CLAIRE C. SHARPE^*, MARK E. C. DOCKRELL^*, MAZHAR I. NOOR^*, BRETT P. MONIA and BRUCE M. HENDRY^*

^* Cell Signalling Group, Department of Renal Medicine, Guy's, King's College and St. Thomas' School of Medicine, King's College London, London, United Kingdom
Department of Molecular Pharmacology, ISIS Pharmaceuticals, Carlsbad, California.

Correspondence to Dr. Bruce M. Hendry, Department of Renal Medicine, King's College London, Bessemer Road, London SE5 9PJ, United Kingdom. Phone: 44-171-346-3741; Fax: 44-171-346-3742; E-mail: bruce.hendry{at}kcl.ac.uk

Abstract. The proliferation of renal fibroblasts is implicated in the pathophysiologic processes of renal fibrosis. Many of the growth factors involved in proliferation are known to activate intracellular signaling pathways that converge on Ras monomeric GTPases. Although three ras family genes exist, their functional specificity is not yet known. Using antisense oligonucleotides, a role for Kirsten (Ki)-Ras in the stimulated proliferation of a primate renal fibroblast cell line was previously demonstrated. This study examines Ras in primary cultures of adult human renal fibroblasts. Using reverse transcription-PCR, mRNA for Harvey (Ha)-ras, Ki(4B)-ras, and neural (N)-ras, but not Ki(4A)-ras, were detected. Antisense oligonucleotides targeting Ha-, Ki-, and N-ras mRNA, which were used for liposomal transfection at 100 to 200 nM, were demonstrated to be active and isoform-specific in quantitative reverse transcription-PCR assays. Cellular Ras protein levels, as estimated using isoform-specific monoclonal antibodies, indicated that Ki-Ras was the predominantly expressed isoform (>95% of total Ras protein) under both serum-containing and serum-free conditions, with N- and Ha-Ras being detected in small amounts. Consistent with this finding, the antisense oligonucleotide directed against Ki-Ras reduced total cellular Ras levels by >70%, whereas Ha-Ras, N-Ras, and control oligonucleotides had no significant effect. Proliferation of oligonucleotide-transfected cells was measured using epidermal growth factor (EGF) and serum stimulation. The Ki-Ras oligonucleotide at 100 nM reduced serum-stimulated proliferation by >50% and EGF-stimulated proliferation by 25%, compared with data obtained with the control oligonucleotide (P < 0.01). The N-Ras oligonucleotide was not active, compared with the control oligonucleotide.

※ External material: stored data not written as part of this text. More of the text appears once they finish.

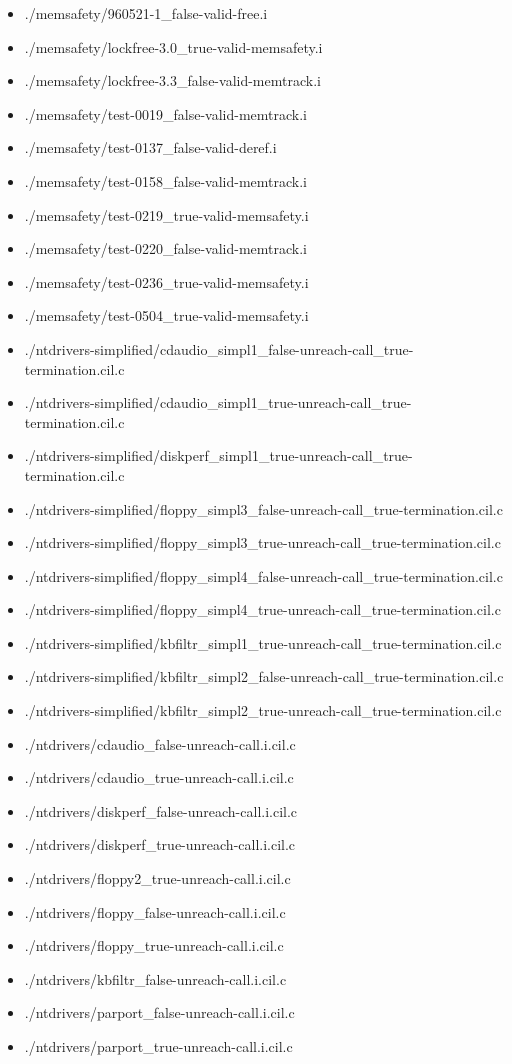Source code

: \documentclass[envcountsame]{llncs}
\begin{document}
\begin{itemize}
\item ./memsafety/960521-1\_false-valid-free.i
\item ./memsafety/lockfree-3.0\_true-valid-memsafety.i
\item ./memsafety/lockfree-3.3\_false-valid-memtrack.i
\item ./memsafety/test-0019\_false-valid-memtrack.i
\item ./memsafety/test-0137\_false-valid-deref.i
\item ./memsafety/test-0158\_false-valid-memtrack.i
\item ./memsafety/test-0219\_true-valid-memsafety.i
\item ./memsafety/test-0220\_false-valid-memtrack.i
\item ./memsafety/test-0236\_true-valid-memsafety.i
\item ./memsafety/test-0504\_true-valid-memsafety.i


\item ./ntdrivers-simplified/cdaudio\_simpl1\_false-unreach-call\_true-termination.cil.c
\item ./ntdrivers-simplified/cdaudio\_simpl1\_true-unreach-call\_true-termination.cil.c
\item ./ntdrivers-simplified/diskperf\_simpl1\_true-unreach-call\_true-termination.cil.c
\item ./ntdrivers-simplified/floppy\_simpl3\_false-unreach-call\_true-termination.cil.c
\item ./ntdrivers-simplified/floppy\_simpl3\_true-unreach-call\_true-termination.cil.c
\item ./ntdrivers-simplified/floppy\_simpl4\_false-unreach-call\_true-termination.cil.c
\item ./ntdrivers-simplified/floppy\_simpl4\_true-unreach-call\_true-termination.cil.c
\item ./ntdrivers-simplified/kbfiltr\_simpl1\_true-unreach-call\_true-termination.cil.c
\item ./ntdrivers-simplified/kbfiltr\_simpl2\_false-unreach-call\_true-termination.cil.c
\item ./ntdrivers-simplified/kbfiltr\_simpl2\_true-unreach-call\_true-termination.cil.c


\item ./ntdrivers/cdaudio\_false-unreach-call.i.cil.c
\item ./ntdrivers/cdaudio\_true-unreach-call.i.cil.c
\item ./ntdrivers/diskperf\_false-unreach-call.i.cil.c
\item ./ntdrivers/diskperf\_true-unreach-call.i.cil.c
\item ./ntdrivers/floppy2\_true-unreach-call.i.cil.c
\item ./ntdrivers/floppy\_false-unreach-call.i.cil.c
\item ./ntdrivers/floppy\_true-unreach-call.i.cil.c
\item ./ntdrivers/kbfiltr\_false-unreach-call.i.cil.c
\item ./ntdrivers/parport\_false-unreach-call.i.cil.c
\item ./ntdrivers/parport\_true-unreach-call.i.cil.c



\end{itemize}
\end{document}
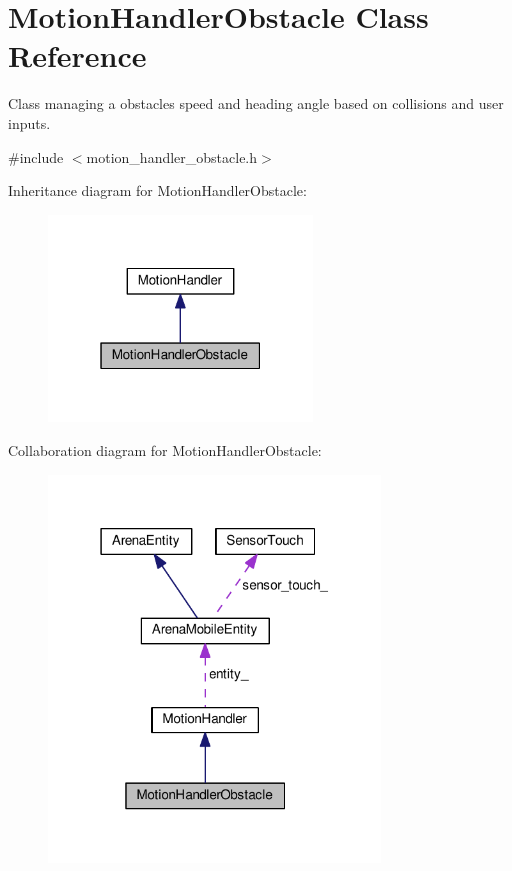 \hypertarget{classMotionHandlerObstacle}{}\section{Motion\+Handler\+Obstacle Class Reference}
\label{classMotionHandlerObstacle}


Class managing a obstacle\textquotesingle{}s speed and heading angle based on collisions and user inputs.  




{\ttfamily \#include $<$motion\+\_\+handler\+\_\+obstacle.\+h$>$}



Inheritance diagram for Motion\+Handler\+Obstacle\+:
\nopagebreak
\begin{figure}[H]
\begin{center}
\leavevmode
\includegraphics[width=199pt]{classMotionHandlerObstacle__inherit__graph}
\end{center}
\end{figure}


Collaboration diagram for Motion\+Handler\+Obstacle\+:
\nopagebreak
\begin{figure}[H]
\begin{center}
\leavevmode
\includegraphics[width=250pt]{classMotionHandlerObstacle__coll__graph}
\end{center}
\end{figure}

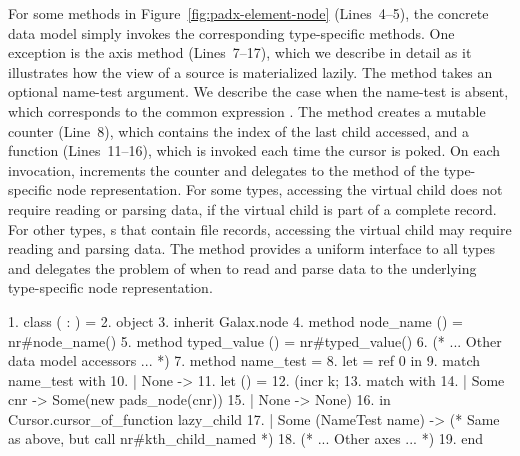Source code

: For some methods in Figure~\ref{fig:padx-element-node} (Lines~4--5),
the concrete data model simply invokes the corresponding type-specific
methods.  One exception is the  axis method (Lines~7--17),
which we describe in detail as it illustrates how the \Xml{} view of a
\pads{} source is materialized lazily.
The  method takes an optional name-test argument.  We
describe the case when the name-test is absent, which corresponds to
the common expression .  The  method creates a
mutable counter  (Line~8), which contains the index of the
last child accessed, and a function  (Lines~11--16),
which is invoked each time the  cursor is poked.  On each
invocation,  increments the counter and delegates to
the  method of the type-specific node representation.
For some \pads{} types, accessing the virtual  child does not
require reading or parsing data, \eg{} if the virtual child is part of
a complete \pads{} record.  For other \pads{} types, \eg{} s that
contain file records, accessing the virtual  child may require
reading and parsing data.  The  method provides a
uniform interface to all types and delegates the problem of when to
read and parse data to the underlying type-specific node
representation.
\begin{figure*}
\begin{small}
\begin{code}
{ 1}. class  ( : ) =  
{ 2}. object 
{ 3}.   inherit Galax.node
{ 4}.   method node\_name   () = nr#node\_name()
{ 5}.   method typed\_value () = nr#typed_value() 
{ 6}.   (* ... Other data model accessors ... *)
{ 7}.   method  name\_test =  
{ 8}.     let  = ref 0 in
{ 9}.     match name\_test with 
{10}.     | None ->  
{11}.       let  () = 
{12}.        (incr k;
{13}.         match   with
{14}.         | Some cnr ->  Some(new pads\_node(cnr))
{15}.         | None -> None)
{16}.       in Cursor.cursor\_of\_function lazy\_child
{17}.     | Some (NameTest name) -> 
            (* Same as above, but call nr#kth\_child\_named *)
{18}.   (* ... Other axes ... *)
{19}. end
\end{code}
\end{small}
\caption{Fragment of the \padx{} concrete data model}
\label{fig:padx-element-node}
\end{figure*}

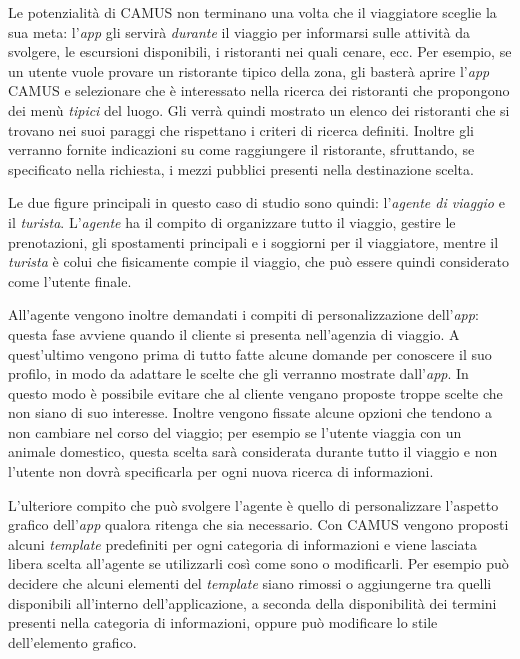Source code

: Le potenzialità di CAMUS non terminano una volta che il viaggiatore sceglie la sua meta: l'\emph{app} gli servirà \emph{durante} il viaggio per informarsi sulle attività da svolgere, le escursioni disponibili, i ristoranti nei quali cenare, ecc. Per esempio, se un utente vuole provare un ristorante tipico della zona, gli basterà aprire l'\emph{app} CAMUS e selezionare che è interessato nella ricerca dei ristoranti che propongono dei menù \emph{tipici} del luogo. Gli verrà quindi mostrato un elenco dei ristoranti che si trovano nei suoi paraggi che rispettano i criteri di ricerca definiti. Inoltre gli verranno fornite indicazioni su come raggiungere il ristorante, sfruttando, se specificato nella richiesta, i mezzi pubblici presenti nella destinazione scelta.

Le due figure principali in questo caso di studio sono quindi: l'\emph{agente di viaggio} e il \emph{turista}. L'\emph{agente} ha il compito di organizzare tutto il viaggio, gestire le prenotazioni, gli spostamenti principali e i soggiorni per il viaggiatore, mentre il \emph{turista} è colui che fisicamente compie il viaggio, che può essere quindi considerato come l'utente finale.

All'agente vengono inoltre demandati i compiti di personalizzazione dell'\emph{app}: questa fase avviene quando il cliente si presenta nell'agenzia di viaggio. A quest'ultimo vengono prima di tutto fatte alcune domande per conoscere il suo profilo, in modo da adattare le scelte che gli verranno mostrate dall'\emph{app}. In questo modo è possibile evitare che al cliente vengano proposte troppe scelte che non siano di suo interesse. Inoltre vengono fissate alcune opzioni che tendono a non cambiare nel corso del viaggio; per esempio se l'utente viaggia con un animale domestico, questa scelta sarà considerata durante tutto il viaggio e non l'utente non dovrà specificarla per ogni nuova ricerca di informazioni. %

L'ulteriore compito che può svolgere l'agente è quello di personalizzare l'aspetto grafico dell'\emph{app} qualora ritenga che sia necessario. Con CAMUS vengono proposti alcuni \emph{template} predefiniti per ogni categoria di informazioni e viene lasciata libera scelta all'agente se utilizzarli così come sono o modificarli. Per esempio può decidere che alcuni elementi del \emph{template} siano rimossi o aggiungerne tra quelli disponibili all'interno dell'applicazione, a seconda della disponibilità dei termini presenti nella categoria di informazioni, oppure può modificare lo stile dell'elemento grafico.

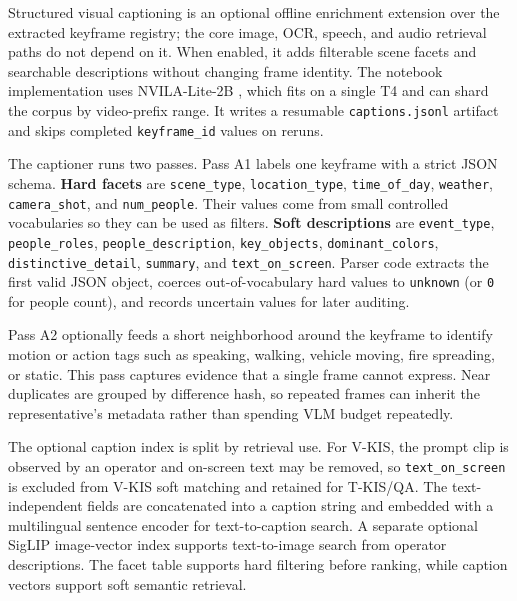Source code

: \documentclass[conference]{IEEEtran}
\newcommand{\field}[1]{\nolinkurl{#1}}
\begin{document}
Structured visual captioning is an optional offline enrichment extension over
the extracted keyframe registry; the core image, OCR, speech, and audio
retrieval paths do not depend on it. When enabled, it adds filterable scene
facets and searchable descriptions without changing frame identity. The
notebook implementation uses NVILA-Lite-2B \cite{liu2024nvila}, which fits on a
single T4 and can shard the corpus by video-prefix range. It writes a resumable
\texttt{captions.jsonl} artifact and skips completed \field{keyframe_id} values
on reruns.

The captioner runs two passes. Pass A1 labels one keyframe with a strict JSON
schema. \textbf{Hard facets} are \field{scene_type}, \field{location_type},
\field{time_of_day}, \field{weather}, \field{camera_shot}, and
\field{num_people}. Their values come from small controlled vocabularies so they
can be used as filters. \textbf{Soft descriptions} are \field{event_type},
\field{people_roles}, \field{people_description}, \field{key_objects},
\field{dominant_colors}, \field{distinctive_detail}, \field{summary}, and
\field{text_on_screen}. Parser code extracts the first valid JSON object,
coerces out-of-vocabulary hard values to \texttt{unknown} (or \texttt{0} for
people count), and records uncertain values for later auditing.

Pass A2 optionally feeds a short neighborhood around the keyframe to identify
motion or action tags such as speaking, walking, vehicle moving, fire spreading,
or static. This pass captures evidence that a single frame cannot express. Near
duplicates are grouped by difference hash, so repeated frames can inherit the
representative's metadata rather than spending VLM budget repeatedly.

The optional caption index is split by retrieval use. For V-KIS, the prompt
clip is observed by an operator and on-screen text may be removed, so
\field{text_on_screen} is excluded from V-KIS soft matching and retained for
T-KIS/QA. The text-independent fields are concatenated into a caption string and
embedded with a multilingual sentence encoder for text-to-caption search. A
separate optional SigLIP image-vector index supports text-to-image search from
operator descriptions. The facet table supports hard filtering before ranking,
while caption vectors support soft semantic retrieval.
\end{document}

The Ha-Ras oligonucleotide was not significantly active at 100 nM but reduced serum-stimulated proliferation by 13% and EGF-stimulated growth by 40% at 200 nM (P < 0.01). These results demonstrate that Ki-Ras(4B) is the predominantly expressed Ras isoform in human renal fibroblasts in primary culture and is important for both serum- and EGF-stimulated proliferation. Ha-Ras appears to be expressed at low levels but may also play a distinct role in stimulated proliferation.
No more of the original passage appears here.